Also, this solution does not stop double filtering when one post content is embedded inside another post content, which is a far more likely occurrence than the other scenarios and is handled easily by WordPress/gutenberg#44995. How feasible do you think it would be to modify this solution to handle it?

What is a realistic use-case to include a post-content block within another post-content block? To my knowledge, that is not even possible since this is a template-specific block.

@carlomanf
Copy link

Realistically, under which circumstances could that possibly occur? The template content would need to have a shortcode, which is the first thing I question. Shortcodes are mostly a thing of the past, and while they are still used a ton in post content, I have yet to see or hear about any usage of shortcodes in a block template. More importantly though, even if a shortcode is used in a template, it would need to be a shortcode that wraps the post-content block, which I think is even far more unlikely. So this one I as well consider a theoretical concern.

Imagine there is a shortcode that wraps some content, performs a word count on it, and prints out the word count appended to the raw content. Currently, if a post content block is added within the shortcode, the post content is included in the word count. After this patch is applied, the shortcode will begin to receive the placeholder and the post content will no longer be included in the word count.

I don't know of a particular shortcode that does the above or something like it, but I wouldn't underestimate the use of legacy features and I wouldn't at all be surprised if the bug gets reported at some point. For example, WordPress/gutenberg#35676 is a separate but similar issue that shows how widely plugin/theme authors are using shortcodes together with blocks and discovering unexpected behaviour.

The issue with the hypothetical word count shortcode would actually be worse, because it would not be the unexpected behaviour of a new feature, but an unexpected change in behaviour after several release cycles given that shortcode support was added in 5.9.

The root cause of all of these bugs is that the block paradigm that was ostensibly intended to be a clean slate ended up receiving support for legacy features, some of which date back to the b2/cafelog days, and neither was ever designed to be compatible with the other. There is probably no way forward here that isn't going to break at least something, and quoting obviously fabricated statistics like "<0.1% of sites" is not going to be helpful, especially not after the bug reports inevitably roll in.

The main difference between WordPress/gutenberg#44995 and this patch is as follows:

  • Both patches ensure that the filters never run more than once, and therefore solve any problems introduced by the double filtering, e.g. the lazy-load images.
  • This one does so by running the filters separately on different pieces of content and re-assembling them at the end.
  • The other patch does so by running the filters just once on the whole content, which might be better from a performance perspective.
  • Both patches are likely to break existing behaviour in different ways.
  • It will be practically impossible to quantify the scale of the breakage, especially before any patch is deployed.

@felixarntz
Copy link
Member Author

@carlomanf I agree with you in that there is a risk of potential breakage in this change.
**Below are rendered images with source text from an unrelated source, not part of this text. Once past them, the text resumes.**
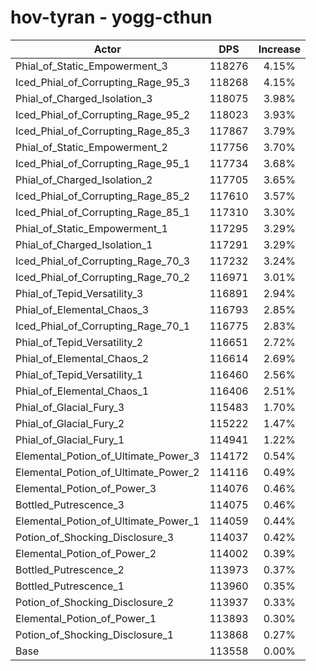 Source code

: # hov-tyran - yogg-cthun
| Actor | DPS | Increase |
|---|:---:|:---:|
|Phial_of_Static_Empowerment_3|118276|4.15%|
|Iced_Phial_of_Corrupting_Rage_95_3|118268|4.15%|
|Phial_of_Charged_Isolation_3|118075|3.98%|
|Iced_Phial_of_Corrupting_Rage_95_2|118023|3.93%|
|Iced_Phial_of_Corrupting_Rage_85_3|117867|3.79%|
|Phial_of_Static_Empowerment_2|117756|3.70%|
|Iced_Phial_of_Corrupting_Rage_95_1|117734|3.68%|
|Phial_of_Charged_Isolation_2|117705|3.65%|
|Iced_Phial_of_Corrupting_Rage_85_2|117610|3.57%|
|Iced_Phial_of_Corrupting_Rage_85_1|117310|3.30%|
|Phial_of_Static_Empowerment_1|117295|3.29%|
|Phial_of_Charged_Isolation_1|117291|3.29%|
|Iced_Phial_of_Corrupting_Rage_70_3|117232|3.24%|
|Iced_Phial_of_Corrupting_Rage_70_2|116971|3.01%|
|Phial_of_Tepid_Versatility_3|116891|2.94%|
|Phial_of_Elemental_Chaos_3|116793|2.85%|
|Iced_Phial_of_Corrupting_Rage_70_1|116775|2.83%|
|Phial_of_Tepid_Versatility_2|116651|2.72%|
|Phial_of_Elemental_Chaos_2|116614|2.69%|
|Phial_of_Tepid_Versatility_1|116460|2.56%|
|Phial_of_Elemental_Chaos_1|116406|2.51%|
|Phial_of_Glacial_Fury_3|115483|1.70%|
|Phial_of_Glacial_Fury_2|115222|1.47%|
|Phial_of_Glacial_Fury_1|114941|1.22%|
|Elemental_Potion_of_Ultimate_Power_3|114172|0.54%|
|Elemental_Potion_of_Ultimate_Power_2|114116|0.49%|
|Elemental_Potion_of_Power_3|114076|0.46%|
|Bottled_Putrescence_3|114075|0.46%|
|Elemental_Potion_of_Ultimate_Power_1|114059|0.44%|
|Potion_of_Shocking_Disclosure_3|114037|0.42%|
|Elemental_Potion_of_Power_2|114002|0.39%|
|Bottled_Putrescence_2|113973|0.37%|
|Bottled_Putrescence_1|113960|0.35%|
|Potion_of_Shocking_Disclosure_2|113937|0.33%|
|Elemental_Potion_of_Power_1|113893|0.30%|
|Potion_of_Shocking_Disclosure_1|113868|0.27%|
|Base|113558|0.00%|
I do however still think that the risk for what you're pointing out to come up as a real-world bug is extremely low. It obviously does not make sense to argue about this because we can't know until it's out there. My take here specifically is that the chance of this causing a bug is so small that we can add it to core, basically "wait and see". If my assessment here shows to be wrong, and we get bug reports of this, I'll happily revert and then we have to look for alternatives. We also have beta period for that purpose (though even if this is in a stable release, we could revert it if it became a problem).

The implementation from WordPress/gutenberg#44995 has other problems, specifically for the wp_filter_content_tags() function it introduces a backward compatibility break. The function is supposed to run specifically on the_content, as otherwise the lazy-loading logic will not apply correctly. It seems to me that the main difference between the two PRs is that this one keeps those functions running on the_content instead of the block template, while the other one runs them on the block template instead of the_content. The first is how WordPress has been behaving since forever basically, which is why I consider that a backward compatible approach.

Comment on lines +265 to +266
$pos = strpos( $content, $post_content );
if ( false !== $pos ) {
Copy link
Member

Choose a reason for hiding this comment

The reason will be displayed to describe this comment to others. Learn more.

Could we use str_contains here?

// Ensure a placeholder is used that is not already present in the content.
$content_placeholder = '<!-- wp-post-content-placeholder-%d -->';
$existing_placeholder_count = 0;
while ( preg_match( '/' . sprintf( $content_placeholder, '[0-9]+' ) . '/', $content ) ) {
Copy link
Member

Choose a reason for hiding this comment

The reason will be displayed to describe this comment to others. Learn more.

I don't love using a while loop and regex ( preg_match ) here. Is there no way we could do a single regex and loop through all the matching blocks?

Copy link
Contributor

Choose a reason for hiding this comment

The reason will be displayed to describe this comment to others. Learn more.

Seems like it should be possible with preg_match_all().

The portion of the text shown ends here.